You will, however, want to enter the theater at 7:00pm so that you can tour the gorgeous, multi-floor structure at your leisure, gape in awe at the sublime and colorful art deco glass ornamentation, and study the beautiful gilt reliefs of gods and goddesses on the walls of the lobby. Also, although I’m sure that passing on the bathroom at any other theater would not constitute losing out on a cultural experience, visitors will feel that they’ve missed out if they do not visit the Paramount restrooms with their upholstered period furniture and (in the ladies’ room) the original 1930s powdering stations. These days, the Paramount offers cocktails (the theater has two well stocked bars) and edible treats (yes, you can now eat food in the theater—this was not the case when I first visited the Paramount back in the late 1990s). There is a fantastic concert starting at 7:30pm on the vintage Wurlitzer organ. When the theater darkens at 8:00pm, the audience is treated to a newsreel, a cartoon (I saw the Bugs Bunny short “The Wild Hare”), and trailers. On the night that Rear Window was screened, the newsreel and trailers were artfully chosen: the newsreel featured Grace Kelly in her role as Princess of Monaco, awarding a trophy to a race car driver (significant as Kelly stars in Rear Window and Jimmy Stewart’s character in the film has been injured while photographing a car race), and one trailer was for another Hitchcock film, Rebecca. As soon as the shorts are over, the lights come up and the house manager leads a game, Dec-O-Win, which involves a gigantic wheel spun by a bejeweled lady wearing an evening gown (always with elbow-length gloves, I’ve noticed), and prizes are dished out to audience members whose ticket numbers match those of the giant wheel. By the time the movie starts, the audience is in a fine mood and well primed for the feature.

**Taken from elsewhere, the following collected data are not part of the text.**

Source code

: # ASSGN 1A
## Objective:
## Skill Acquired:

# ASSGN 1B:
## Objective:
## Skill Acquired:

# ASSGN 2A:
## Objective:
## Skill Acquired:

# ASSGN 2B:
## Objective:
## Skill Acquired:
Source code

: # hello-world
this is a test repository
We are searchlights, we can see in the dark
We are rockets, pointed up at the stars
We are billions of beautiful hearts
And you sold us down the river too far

One of the reasons to see classic films in public spaces like the Paramount is because watching a movie with a large crowd (the theater was packed by showtime) can change your experience of the film. This audience, for example, found humor in Rear Window where I had not noticed it before. A great crowd of responsive audience members will also react more powerfully to dramatic moments. Consider, for instance, the audience’s response to a key sequence near the end of the movie. Jimmy Stewart’s character is wheelchair-bound during a hot New York summer and spends all of his time staring out the window at his neighbors, who all have their windows open owing to the heat. Stewart suspects his neighbor across the way, played by Raymond Burr, of murder. There is a moment in Rear Window when Stewart’s girlfriend, played by Grace Kelly, is across the courtyard in Burr’s apartment doing some sleuthing. To indict Burr, Kelly attempts to steal his dead wife’s wedding ring. Burr catches her in his apartment and summons the police. Through his window, Stewart watches the police questioning Kelly and Burr in the apartment across the way. Kelly, to indicate to Stewart, whom she knows is watching across the courtyard, that she has successfully stolen the ring, stands with her back to Burr’s open window. Then, so Stewart can see the results of her search, she points with one hand behind her to the other hand, on which she is wearing the ring she has stolen. The camera shows us Kelly’s hand pointing, then pans up to Burr’s face looking at her sly gesture, then shows us Burr shifting his gaze to look directly out through his window, into Stewart’s window and at Stewart. In two small but crucial glances, the dangerous Burr has discovered that Stewart is on to him. In the moment when the murderer makes this connection, several members of the audience actually screamed, and in the Paramount, when someone screams, you really hear it. It is wonderful to see a movie affect people in such a visceral way.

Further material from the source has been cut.